My Opinion on the Opinion of Chris “Monty” Montgomery

Chris Montgomery is the Audio Expert, who invented the OGG Vorbis codec. That gives enough reason to accredit him with good advice. I recommend that my readers read his advice here.

I did read the whole thing, but have three comments on it:

  1. The Author suggests that 16-bit sample-depth offers a de-facto solution to the limits in dynamic range, simply due to the correct application of dithering. If I cannot trust my hardware to perform correct low-pass filtering, why on Earth would I trust it to perform correct, 16-bit, audio dithering?
  2. The Author explains the famous loudness curves, that define threshold of perceptibility, as well as the higher threshold of pain. What he fails to point out is that these curves assume, that the sound being tested for, is the only sound being played over the headphones. If there is another, background sound being played – i.e. the current loudness-level already higher than zero – then the threshold of perception for a given test-sound, is higher – requires a higher level, for that test-sound itself to be heard. Yet, this level is still lower, than the peak level of the background sound. People who design codecs know this, as I am sure the author does. It is the threshold of perceptibility next to a background sound – not the absolute threshold – which gets used in the design of codecs.
  3. The Author suggests it would be a misuse of his codec, to encode discrete multi-channel sound. And one reason he states, would be the waste in file-size, while the next reason he states, would be the fact that sound jumps to the nearest speaker, when they are all encoded that way.

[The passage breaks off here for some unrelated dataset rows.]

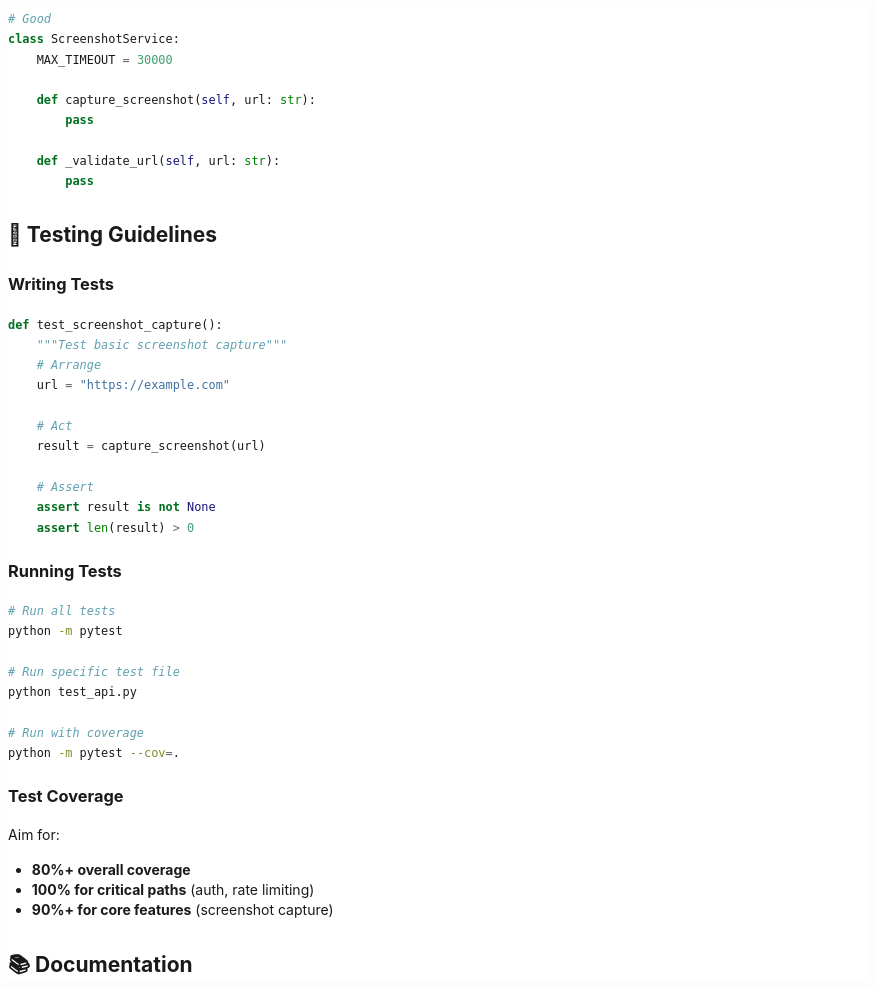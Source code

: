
 ```python
# Good
class ScreenshotService:
    MAX_TIMEOUT = 30000
    
    def capture_screenshot(self, url: str):
        pass
    
    def _validate_url(self, url: str):
        pass
```

## 🧪 Testing Guidelines

### Writing Tests

```python
def test_screenshot_capture():
    """Test basic screenshot capture"""
    # Arrange
    url = "https://example.com"
    
    # Act
    result = capture_screenshot(url)
    
    # Assert
    assert result is not None
    assert len(result) > 0
```

### Running Tests

```bash
# Run all tests
python -m pytest

# Run specific test file
python test_api.py

# Run with coverage
python -m pytest --cov=.
```

### Test Coverage

Aim for:
- **80%+ overall coverage**
- **100% for critical paths** (auth, rate limiting)
- **90%+ for core features** (screenshot capture)

## 📚 Documentation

This last observation strikes a cord with me. I have already noticed, that OGG Files do allow numerous channels to be encoded in parallel, but that if we exceed 2, we lose the benefits of Joint Stereo. By itself, this does not really count against this Author, whose codec therefore does not offer explicit surround-sound. But the possibility is very real, that the localization of sound will jump to the nearest speaker, if the listener moves and the sound was encoded that way. It is entirely possible, that purposeful encoding of surround-sound by the (competing) AC3 or the AAC codecs, reduces this risk.

But then I would suggest an alternative approach, to people who do not want to use the proprietary codecs, yet who wish to encode their movies with surround.

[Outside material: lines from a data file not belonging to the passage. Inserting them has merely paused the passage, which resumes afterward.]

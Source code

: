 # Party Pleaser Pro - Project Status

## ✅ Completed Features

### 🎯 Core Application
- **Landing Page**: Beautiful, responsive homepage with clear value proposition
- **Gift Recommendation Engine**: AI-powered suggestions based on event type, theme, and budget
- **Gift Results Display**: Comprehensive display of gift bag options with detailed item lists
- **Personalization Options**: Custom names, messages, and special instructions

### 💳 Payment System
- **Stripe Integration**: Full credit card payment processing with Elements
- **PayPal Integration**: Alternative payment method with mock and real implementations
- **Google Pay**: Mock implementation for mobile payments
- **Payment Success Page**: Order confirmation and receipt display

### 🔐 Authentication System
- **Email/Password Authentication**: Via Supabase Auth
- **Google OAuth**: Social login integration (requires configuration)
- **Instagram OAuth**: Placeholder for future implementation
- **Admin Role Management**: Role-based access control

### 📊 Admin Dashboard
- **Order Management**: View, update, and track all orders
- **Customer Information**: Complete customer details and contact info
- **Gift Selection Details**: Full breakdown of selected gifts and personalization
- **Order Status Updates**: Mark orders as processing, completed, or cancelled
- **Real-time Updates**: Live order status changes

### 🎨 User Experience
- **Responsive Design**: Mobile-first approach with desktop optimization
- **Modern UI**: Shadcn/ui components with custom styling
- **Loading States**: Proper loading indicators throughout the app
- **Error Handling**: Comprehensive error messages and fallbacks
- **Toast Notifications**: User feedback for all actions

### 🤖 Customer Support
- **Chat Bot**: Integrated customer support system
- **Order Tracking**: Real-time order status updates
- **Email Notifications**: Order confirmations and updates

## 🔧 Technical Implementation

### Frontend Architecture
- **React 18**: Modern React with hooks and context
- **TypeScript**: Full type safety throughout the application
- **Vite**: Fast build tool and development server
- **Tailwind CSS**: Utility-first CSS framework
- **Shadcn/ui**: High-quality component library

There exists the Steve Harris LADSPA plug-in library, which includes a matrix encoder for Pro Logic. This matrix encoder accepts 4 input channels, one of which is the surround channel, and outputs 2 stereo channels.

Further, the circuitry must exist someplace as well, to accept 2 stereo, 1 center and 1 surround-channel, and to encode those in real-time, so that the surround-effect can be played back over 6 speakers.

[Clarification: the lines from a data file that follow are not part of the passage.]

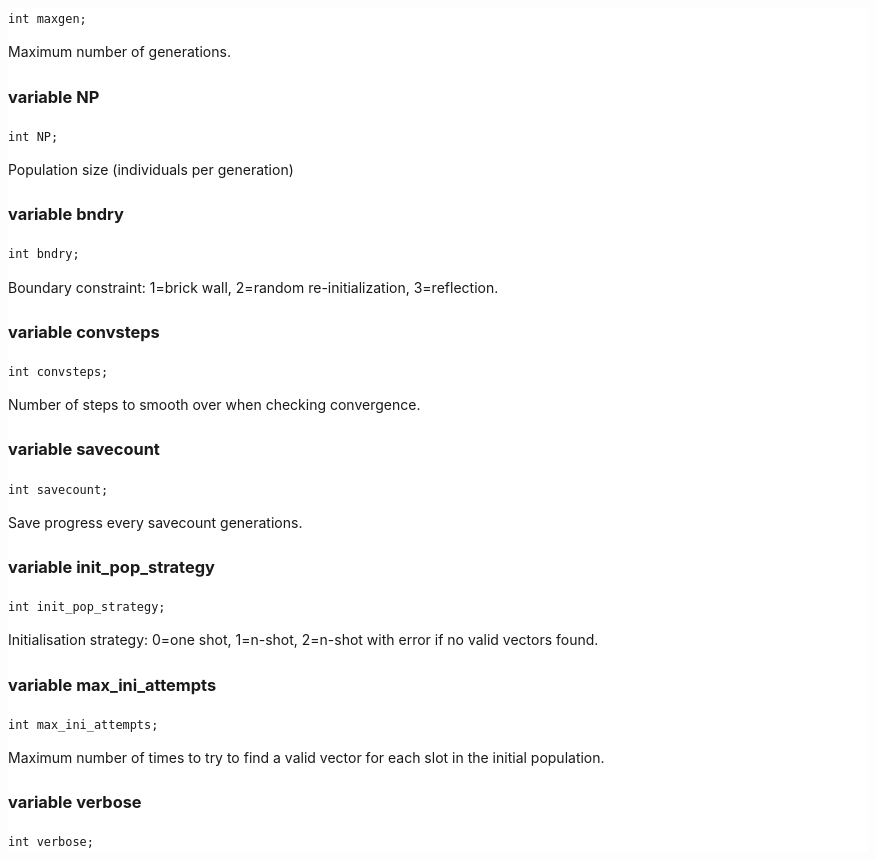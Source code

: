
 ```
int maxgen;
```

Maximum number of generations. 

### variable NP

```
int NP;
```

Population size (individuals per generation) 

### variable bndry

```
int bndry;
```

Boundary constraint: 1=brick wall, 2=random re-initialization, 3=reflection. 

### variable convsteps

```
int convsteps;
```

Number of steps to smooth over when checking convergence. 

### variable savecount

```
int savecount;
```

Save progress every savecount generations. 

### variable init_pop_strategy

```
int init_pop_strategy;
```

Initialisation strategy: 0=one shot, 1=n-shot, 2=n-shot with error if no valid vectors found. 

### variable max_ini_attempts

```
int max_ini_attempts;
```

Maximum number of times to try to find a valid vector for each slot in the initial population. 

### variable verbose

```
int verbose;
```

  • In principle, it should be possible to OGG-compress 4 channels and not 6, so that these channels can be used as inputs, to a matrix surround-system, like to the LADSPA plug-in, so that listenable surround will emanate from all speakers. Does Audio Software exist, which applies the LADSPA plug-in in real-time?
  • Alternatively, it might be possible to mix down Pro Logic sound into Stereo using the Steve Harris plug-in, and then to use FLAC on the resulting stereo.

BTW: What the Author mainly writes, is how incorrect it would be for pure listeners, to download their music in 24/192 format. He does not actually write, that Music / Sound Authors should avoid recording in this format. And so one fact which I have observed, is that there exists a lot of Audio Software – such as – that stores its sound in some higher, internal format, but which, when instructed to Export that to a 16-bit format, offer Dithering as an option.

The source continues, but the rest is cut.